Was Nikolai Kibalchich the first to suggest the idea of rocket-propelled space flight in 1881? Most Russians would say "yes," but whatever the answer, the story is tragic enough for a Russian novel and Kibalchich's ideas certainly were ahead of their time.

Born into the family of a Ukrainian clergyman on October 19th, 1853, he eventually entered the St. Petersburgh University of Railway Engineers in 1871, later transferring to the Medical Surgery Academy in 1873. Arrested in the autumn of 1875 for lending "revolutionary propaganda" to a peasant, Kibalchich spent almost three years in prison. During this time he read a great deal, added to his knowledge of English, French and German, and learned much from his talks with fellow revolutionaries.

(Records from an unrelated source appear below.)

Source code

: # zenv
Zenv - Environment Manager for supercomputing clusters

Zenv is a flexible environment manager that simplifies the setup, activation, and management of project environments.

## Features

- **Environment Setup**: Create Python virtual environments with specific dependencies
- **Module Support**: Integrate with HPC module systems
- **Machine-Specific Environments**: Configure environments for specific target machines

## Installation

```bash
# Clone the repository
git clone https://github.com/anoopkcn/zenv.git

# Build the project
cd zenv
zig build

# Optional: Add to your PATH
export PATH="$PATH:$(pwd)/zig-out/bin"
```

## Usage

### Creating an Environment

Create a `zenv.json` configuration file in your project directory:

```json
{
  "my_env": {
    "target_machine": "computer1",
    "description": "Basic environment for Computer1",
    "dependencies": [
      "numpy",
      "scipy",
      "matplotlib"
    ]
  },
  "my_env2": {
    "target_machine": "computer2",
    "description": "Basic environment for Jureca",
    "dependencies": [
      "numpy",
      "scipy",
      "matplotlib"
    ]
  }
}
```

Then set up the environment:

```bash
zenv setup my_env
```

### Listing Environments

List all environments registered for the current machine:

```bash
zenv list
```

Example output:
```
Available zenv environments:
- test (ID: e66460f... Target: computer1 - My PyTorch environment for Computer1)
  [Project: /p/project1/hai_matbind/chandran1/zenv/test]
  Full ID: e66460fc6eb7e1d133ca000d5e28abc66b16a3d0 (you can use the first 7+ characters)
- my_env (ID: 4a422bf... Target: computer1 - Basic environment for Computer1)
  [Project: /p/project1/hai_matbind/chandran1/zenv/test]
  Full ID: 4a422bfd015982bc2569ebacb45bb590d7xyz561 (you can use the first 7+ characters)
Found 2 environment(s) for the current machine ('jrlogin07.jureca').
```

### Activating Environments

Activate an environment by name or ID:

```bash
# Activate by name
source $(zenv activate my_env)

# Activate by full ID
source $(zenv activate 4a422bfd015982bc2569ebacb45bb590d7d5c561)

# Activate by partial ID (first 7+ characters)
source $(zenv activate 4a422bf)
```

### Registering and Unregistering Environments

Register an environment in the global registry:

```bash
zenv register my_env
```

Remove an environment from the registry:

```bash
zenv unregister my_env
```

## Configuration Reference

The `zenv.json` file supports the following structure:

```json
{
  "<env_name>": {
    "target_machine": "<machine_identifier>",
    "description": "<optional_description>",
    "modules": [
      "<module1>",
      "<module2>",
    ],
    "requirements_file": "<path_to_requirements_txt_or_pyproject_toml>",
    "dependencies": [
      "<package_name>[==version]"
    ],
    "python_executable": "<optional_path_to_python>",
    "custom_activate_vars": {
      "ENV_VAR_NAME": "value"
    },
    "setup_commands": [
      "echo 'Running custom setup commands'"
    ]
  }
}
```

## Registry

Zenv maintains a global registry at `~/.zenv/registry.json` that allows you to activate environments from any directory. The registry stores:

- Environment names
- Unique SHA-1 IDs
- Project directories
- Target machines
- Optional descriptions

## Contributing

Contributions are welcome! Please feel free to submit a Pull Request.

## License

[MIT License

He went to prison as an inexperienced youth and emerged as a mature revolutionary who had sworn to devote all his time and energy to the Cause. He joined a revolutionary terrorist organization called the "People's Will," where he was given the job of chief technician of "Narodnaya Volya": developer of projectiles. Kibalchich was arrested on March 17th, 1881 for complicity in the assassination of Tsar Alexander II.

At the trial Kibalchich impressed the chairman of the court, who said that the young man displayed "a remarkable mind, unusual stamina, hellish energy and amazing calmness." In his final plea Kibalachich spoke of his country's destiny and of the services he wanted to render mankind as a scientist. But the court was unrelenting and Kibalchich was executed on April 3rd, 1881.

Kibalchich's original drawing.

Even before his arrest, Kibalchich had been thinking about a rocket-propelled apparatus. Unfortunately, his revolutionary and terrorist activities were too much of a distraction. He had plenty of time in prison, however, where he worked out some of the details of his flying machine while awaiting his death sentence.


"I am writing this project in prison," his notes read, "several days before my death. I believe in the feasibility of my idea and this faith supports me in my terrible situation. If learned specialists find my idea realistic I shall be happy to be able to render service to my country and mankind. I shall meet death calmly then, knowing that my idea will not perish with me."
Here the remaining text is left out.